What to produce:
Find the line with "zeros out there" in the entries below. Repeat it, every following line, and the line with "What is worth", exactly and with nothing added.

[Dataset records]
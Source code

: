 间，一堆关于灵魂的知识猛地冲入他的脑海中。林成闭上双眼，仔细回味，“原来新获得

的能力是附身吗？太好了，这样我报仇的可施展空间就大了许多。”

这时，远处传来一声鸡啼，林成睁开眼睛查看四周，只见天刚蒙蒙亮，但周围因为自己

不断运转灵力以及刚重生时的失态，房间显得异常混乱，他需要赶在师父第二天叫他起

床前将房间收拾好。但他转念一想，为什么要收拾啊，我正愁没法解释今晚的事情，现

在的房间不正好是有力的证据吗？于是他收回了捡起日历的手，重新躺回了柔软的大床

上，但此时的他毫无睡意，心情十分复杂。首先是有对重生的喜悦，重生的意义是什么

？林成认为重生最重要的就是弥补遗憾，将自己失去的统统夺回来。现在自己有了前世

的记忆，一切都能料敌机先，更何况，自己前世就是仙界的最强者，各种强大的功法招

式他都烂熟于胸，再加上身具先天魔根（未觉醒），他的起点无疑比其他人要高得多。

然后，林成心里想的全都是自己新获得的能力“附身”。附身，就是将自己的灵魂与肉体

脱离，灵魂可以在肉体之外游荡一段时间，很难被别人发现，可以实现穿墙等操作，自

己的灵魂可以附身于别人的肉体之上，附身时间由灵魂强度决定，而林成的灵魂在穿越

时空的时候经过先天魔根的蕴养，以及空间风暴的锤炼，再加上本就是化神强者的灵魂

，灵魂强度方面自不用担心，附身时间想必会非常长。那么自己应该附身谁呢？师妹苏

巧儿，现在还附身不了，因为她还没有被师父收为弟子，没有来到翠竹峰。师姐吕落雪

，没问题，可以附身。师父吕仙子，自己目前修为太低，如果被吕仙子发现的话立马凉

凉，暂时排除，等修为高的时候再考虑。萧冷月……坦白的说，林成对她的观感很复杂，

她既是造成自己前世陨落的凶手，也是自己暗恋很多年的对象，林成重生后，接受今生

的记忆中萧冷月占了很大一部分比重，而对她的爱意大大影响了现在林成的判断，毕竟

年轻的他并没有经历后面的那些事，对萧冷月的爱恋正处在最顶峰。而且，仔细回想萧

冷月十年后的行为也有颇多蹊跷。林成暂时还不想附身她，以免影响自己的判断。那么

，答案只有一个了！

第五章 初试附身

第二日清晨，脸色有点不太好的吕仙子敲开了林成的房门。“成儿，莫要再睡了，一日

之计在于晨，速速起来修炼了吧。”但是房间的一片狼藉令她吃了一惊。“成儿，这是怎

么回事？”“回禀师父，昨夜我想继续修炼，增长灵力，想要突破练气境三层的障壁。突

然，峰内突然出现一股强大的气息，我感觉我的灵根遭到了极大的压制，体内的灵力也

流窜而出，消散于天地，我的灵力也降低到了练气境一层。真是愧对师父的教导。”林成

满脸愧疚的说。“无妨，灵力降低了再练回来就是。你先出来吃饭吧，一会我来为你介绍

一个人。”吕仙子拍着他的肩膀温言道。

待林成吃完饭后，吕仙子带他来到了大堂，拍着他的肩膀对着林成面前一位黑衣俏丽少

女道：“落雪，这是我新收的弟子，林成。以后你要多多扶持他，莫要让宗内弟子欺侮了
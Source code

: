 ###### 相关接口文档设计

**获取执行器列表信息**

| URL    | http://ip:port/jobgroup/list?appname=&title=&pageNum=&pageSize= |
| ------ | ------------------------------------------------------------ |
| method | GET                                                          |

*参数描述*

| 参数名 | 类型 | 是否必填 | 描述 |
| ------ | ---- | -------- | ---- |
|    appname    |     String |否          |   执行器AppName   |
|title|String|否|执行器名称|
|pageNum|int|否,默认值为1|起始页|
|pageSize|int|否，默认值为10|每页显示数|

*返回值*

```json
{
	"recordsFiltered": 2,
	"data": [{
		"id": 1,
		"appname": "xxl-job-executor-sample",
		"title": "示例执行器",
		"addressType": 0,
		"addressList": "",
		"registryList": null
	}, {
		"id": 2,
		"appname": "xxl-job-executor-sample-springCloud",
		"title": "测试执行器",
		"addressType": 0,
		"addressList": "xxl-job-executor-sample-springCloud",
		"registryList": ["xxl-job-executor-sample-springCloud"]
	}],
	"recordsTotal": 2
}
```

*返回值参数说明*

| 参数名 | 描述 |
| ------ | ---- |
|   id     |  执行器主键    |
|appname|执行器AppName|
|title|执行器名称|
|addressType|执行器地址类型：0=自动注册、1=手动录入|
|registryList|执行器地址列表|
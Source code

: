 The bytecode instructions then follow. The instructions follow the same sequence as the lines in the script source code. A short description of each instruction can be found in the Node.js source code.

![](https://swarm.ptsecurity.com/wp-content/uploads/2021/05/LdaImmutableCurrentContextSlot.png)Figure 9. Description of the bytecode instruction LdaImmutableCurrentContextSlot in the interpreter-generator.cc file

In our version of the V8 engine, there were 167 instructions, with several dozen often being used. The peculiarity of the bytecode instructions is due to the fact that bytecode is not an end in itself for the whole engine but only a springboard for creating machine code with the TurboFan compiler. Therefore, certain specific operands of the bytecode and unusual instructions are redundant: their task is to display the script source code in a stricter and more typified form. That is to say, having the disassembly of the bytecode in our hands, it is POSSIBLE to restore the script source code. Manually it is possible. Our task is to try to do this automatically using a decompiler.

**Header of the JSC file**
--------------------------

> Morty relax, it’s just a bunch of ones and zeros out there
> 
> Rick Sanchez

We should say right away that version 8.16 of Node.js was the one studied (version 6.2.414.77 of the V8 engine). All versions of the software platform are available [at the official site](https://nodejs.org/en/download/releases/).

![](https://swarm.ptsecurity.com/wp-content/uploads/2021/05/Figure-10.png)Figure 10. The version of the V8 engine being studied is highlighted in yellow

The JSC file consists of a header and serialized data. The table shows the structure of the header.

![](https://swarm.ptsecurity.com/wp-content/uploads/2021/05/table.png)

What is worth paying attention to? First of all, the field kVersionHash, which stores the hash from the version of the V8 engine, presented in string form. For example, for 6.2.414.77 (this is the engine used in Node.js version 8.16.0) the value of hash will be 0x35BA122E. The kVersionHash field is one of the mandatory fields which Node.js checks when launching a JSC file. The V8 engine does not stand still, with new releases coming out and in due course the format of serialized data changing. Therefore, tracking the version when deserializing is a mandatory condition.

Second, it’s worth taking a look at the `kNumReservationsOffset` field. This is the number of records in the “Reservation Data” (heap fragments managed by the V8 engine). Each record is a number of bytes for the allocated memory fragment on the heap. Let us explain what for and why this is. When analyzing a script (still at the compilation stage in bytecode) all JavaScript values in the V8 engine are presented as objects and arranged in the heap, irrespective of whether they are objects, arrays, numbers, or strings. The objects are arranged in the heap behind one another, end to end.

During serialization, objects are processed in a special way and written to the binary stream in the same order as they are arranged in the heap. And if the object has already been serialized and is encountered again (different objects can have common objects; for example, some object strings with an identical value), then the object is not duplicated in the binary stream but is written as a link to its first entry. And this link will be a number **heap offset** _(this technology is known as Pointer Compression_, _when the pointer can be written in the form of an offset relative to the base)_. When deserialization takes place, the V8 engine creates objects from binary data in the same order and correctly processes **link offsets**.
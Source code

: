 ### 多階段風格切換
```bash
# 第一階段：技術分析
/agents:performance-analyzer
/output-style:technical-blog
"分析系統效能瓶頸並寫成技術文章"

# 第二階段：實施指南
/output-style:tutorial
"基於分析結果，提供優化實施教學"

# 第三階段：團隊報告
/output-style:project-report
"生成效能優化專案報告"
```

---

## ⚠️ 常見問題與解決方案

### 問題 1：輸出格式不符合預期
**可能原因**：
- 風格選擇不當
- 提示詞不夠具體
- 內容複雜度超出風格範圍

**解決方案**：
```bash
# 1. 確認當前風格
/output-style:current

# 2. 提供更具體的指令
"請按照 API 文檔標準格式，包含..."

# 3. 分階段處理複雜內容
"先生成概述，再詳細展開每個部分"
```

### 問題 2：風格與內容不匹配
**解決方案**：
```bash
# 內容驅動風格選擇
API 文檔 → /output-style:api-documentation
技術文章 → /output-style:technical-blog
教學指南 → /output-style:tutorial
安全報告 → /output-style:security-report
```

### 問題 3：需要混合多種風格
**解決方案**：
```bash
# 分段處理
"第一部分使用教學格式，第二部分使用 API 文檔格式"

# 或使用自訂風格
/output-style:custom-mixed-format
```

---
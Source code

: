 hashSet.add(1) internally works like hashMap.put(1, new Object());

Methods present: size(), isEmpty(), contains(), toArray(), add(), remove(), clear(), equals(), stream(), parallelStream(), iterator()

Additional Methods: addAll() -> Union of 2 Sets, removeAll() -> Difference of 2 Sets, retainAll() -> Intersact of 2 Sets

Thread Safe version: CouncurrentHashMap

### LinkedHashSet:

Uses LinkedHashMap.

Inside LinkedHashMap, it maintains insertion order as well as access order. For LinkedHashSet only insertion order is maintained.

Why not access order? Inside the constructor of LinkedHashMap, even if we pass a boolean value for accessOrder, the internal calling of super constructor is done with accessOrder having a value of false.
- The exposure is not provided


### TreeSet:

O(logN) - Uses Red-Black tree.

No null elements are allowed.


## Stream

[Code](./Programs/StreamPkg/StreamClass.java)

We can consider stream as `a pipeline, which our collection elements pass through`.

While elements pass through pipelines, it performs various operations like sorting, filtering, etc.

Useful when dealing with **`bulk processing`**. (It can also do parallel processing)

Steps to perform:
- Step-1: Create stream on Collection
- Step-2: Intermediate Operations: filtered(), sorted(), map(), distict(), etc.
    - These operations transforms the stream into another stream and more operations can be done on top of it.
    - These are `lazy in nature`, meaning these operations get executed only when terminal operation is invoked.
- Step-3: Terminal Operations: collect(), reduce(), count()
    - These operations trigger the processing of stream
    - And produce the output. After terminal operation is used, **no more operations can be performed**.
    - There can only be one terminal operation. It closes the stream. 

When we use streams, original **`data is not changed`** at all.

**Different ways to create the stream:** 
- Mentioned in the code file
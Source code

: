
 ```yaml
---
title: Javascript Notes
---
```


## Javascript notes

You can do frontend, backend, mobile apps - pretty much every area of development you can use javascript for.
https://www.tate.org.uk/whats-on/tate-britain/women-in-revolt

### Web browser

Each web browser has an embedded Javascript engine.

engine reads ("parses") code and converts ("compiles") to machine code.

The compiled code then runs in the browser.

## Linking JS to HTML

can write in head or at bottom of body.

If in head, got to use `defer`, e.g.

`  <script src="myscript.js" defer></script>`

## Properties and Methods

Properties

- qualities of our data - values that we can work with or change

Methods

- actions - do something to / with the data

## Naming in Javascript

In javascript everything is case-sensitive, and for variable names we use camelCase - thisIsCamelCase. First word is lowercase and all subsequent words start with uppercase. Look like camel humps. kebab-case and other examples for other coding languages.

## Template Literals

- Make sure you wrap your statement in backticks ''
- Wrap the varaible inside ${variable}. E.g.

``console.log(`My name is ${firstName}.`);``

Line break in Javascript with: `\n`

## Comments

Solution:
> Morty relax, it’s just a bunch of ones and zeros out there
> 
> Rick Sanchez

We should say right away that version 8.16 of Node.js was the one studied (version 6.2.414.77 of the V8 engine). All versions of the software platform are available [at the official site](https://nodejs.org/en/download/releases/).

![](https://swarm.ptsecurity.com/wp-content/uploads/2021/05/Figure-10.png)Figure 10. The version of the V8 engine being studied is highlighted in yellow

The JSC file consists of a header and serialized data. The table shows the structure of the header.

![](https://swarm.ptsecurity.com/wp-content/uploads/2021/05/table.png)

What is worth paying attention to? First of all, the field kVersionHash, which stores the hash from the version of the V8 engine, presented in string form. For example, for 6.2.414.77 (this is the engine used in Node.js version 8.16.0) the value of hash will be 0x35BA122E. The kVersionHash field is one of the mandatory fields which Node.js checks when launching a JSC file. The V8 engine does not stand still, with new releases coming out and in due course the format of serialized data changing. Therefore, tracking the version when deserializing is a mandatory condition.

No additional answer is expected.